Во дворе я увидел, что Сергей уже вывел мотоцикл и стоит возле него, огромный и молчаливый, как статуя командора.
3. Герман Ковалев
Кают-компания была завалена мешками с картошкой. Их еще не успели перенести в трюм. Мы сидели на мешках и ели гуляш. Дед рассказывал о том случае со сто седьмым, когда он в Олюторском заливе ушел от отряда, взял больше всех сельди, а потом сел на камни. Деда ловили на каждом слове и смеялись.
— Когда же это было? — почесал в затылке чиф.
— В пятьдесят восьмом, по-моему, — сказал Боря. — Точно, в пятьдесят восьмом. Или в пятьдесят девятом.
— Это было в тот год, когда в Северо-Курильск привозили арбузы, — сказал боцман.
— Значит, в пятьдесят восьмом, — сказал Иван.
— Нет, арбузы были в пятьдесят девятом.
— Помню, я съел сразу два, — мечтательно сказал Боря, — а парочку еще оставил на утро, увесистых.
— Арбузы утром — это хорошо.

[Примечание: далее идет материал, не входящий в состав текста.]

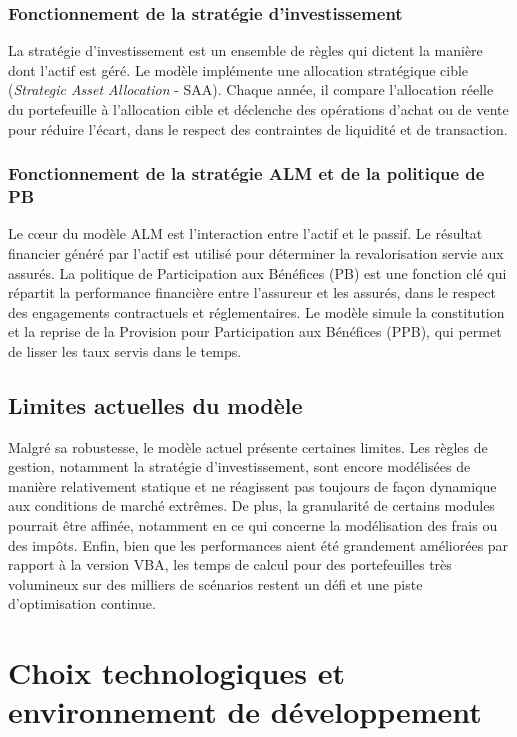 \subsubsection{Fonctionnement de la stratégie d'investissement}
La stratégie d'investissement est un ensemble de règles qui dictent la manière dont l'actif est géré. Le modèle implémente une allocation stratégique cible (\textit{Strategic Asset Allocation} - SAA). Chaque année, il compare l'allocation réelle du portefeuille à l'allocation cible et déclenche des opérations d'achat ou de vente pour réduire l'écart, dans le respect des contraintes de liquidité et de transaction.

\subsubsection{Fonctionnement de la stratégie ALM et de la politique de PB}
Le cœur du modèle ALM est l'interaction entre l'actif et le passif. Le résultat financier généré par l'actif est utilisé pour déterminer la revalorisation servie aux assurés. La politique de Participation aux Bénéfices (PB) est une fonction clé qui répartit la performance financière entre l'assureur et les assurés, dans le respect des engagements contractuels et réglementaires. Le modèle simule la constitution et la reprise de la Provision pour Participation aux Bénéfices (PPB), qui permet de lisser les taux servis dans le temps.

\subsection{Limites actuelles du modèle}
Malgré sa robustesse, le modèle actuel présente certaines limites. Les règles de gestion, notamment la stratégie d'investissement, sont encore modélisées de manière relativement statique et ne réagissent pas toujours de façon dynamique aux conditions de marché extrêmes. De plus, la granularité de certains modules pourrait être affinée, notamment en ce qui concerne la modélisation des frais ou des impôts. Enfin, bien que les performances aient été grandement améliorées par rapport à la version VBA, les temps de calcul pour des portefeuilles très volumineux sur des milliers de scénarios restent un défi et une piste d'optimisation continue.

\section{Choix technologiques et environnement de développement}

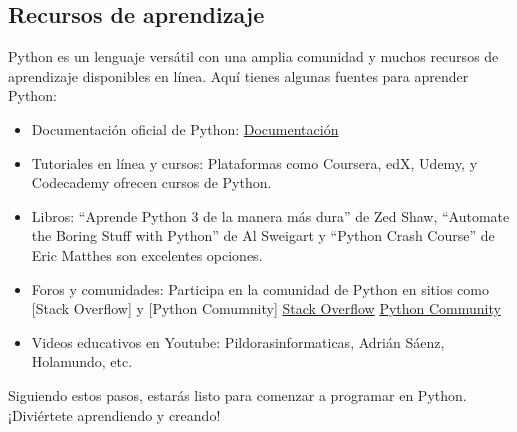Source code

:\subsection{Recursos de aprendizaje}

Python es un lenguaje versátil con una amplia comunidad y muchos recursos de aprendizaje disponibles en línea. Aquí tienes algunas fuentes para aprender Python:

\begin{itemize}
  \item Documentación oficial de Python:
  \href{https://docs.python.org/3/}{Documentación}

  \item Tutoriales en línea y cursos: Plataformas como Coursera, edX, Udemy, y Codecademy ofrecen cursos de Python.
  \item Libros: ``Aprende Python 3 de la manera más dura'' de Zed Shaw, ``Automate the Boring Stuff with Python'' de Al Sweigart y ``Python Crash Course'' de Eric Matthes son excelentes opciones.
  \item Foros y comunidades: Participa en la comunidad de Python en sitios como [Stack Overflow] y [Python Comumnity]
  \href{https://stackoverflow.com/questions/tagged/python}{Stack Overflow}
  \href{https://www.python.org/community/}{Python Community}
  \item Videos educativos en Youtube: Pildorasinformaticas, Adrián Sáenz, Holamundo, etc.
\end{itemize}
Siguiendo estos pasos, estarás listo para comenzar a programar en Python. ¡Diviértete aprendiendo y creando!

Прочищает, — сказал боцман.
— А я, товарищи, не поверите, восемь штук тогда умял… — Иван бессовестно вытаращил глаза. Чиф толкнул лампу, и она закачалась. У нас всегда начинают раскачивать лампу, когда кто-нибудь «травит».
Качающаяся по стенам тень Ивана с открытым ртом и всклокоченными вихрами была очень смешной.
— Имел бы совесть, Иван, — сказал стармех, — всем ведь только по четыре штучки давали.
— Не знаете, дед, так и не смейтесь, — обиженно засопел Иван. — Если хотите знать, мне Зина с заднего хода четыре штуки вынесла.
— Да, арбузы были неплохие, — сказал Боря. — Сахаристые.
— Разве то были арбузы! — воскликнул чиф. — Не знаете вы, мальчики, настоящих арбузов! Вот у нас в Саратове арбузы — это арбузы.
— Сто седьмой в пятьдесят девятом сел на камни, — сказал я.
Все непонимающе посмотрели на меня, а потом вспомнили, с чего начался спор.
— Почему ты так решил, Гера? — спросил боцман.
— Это было в тот год, когда я к вам попал.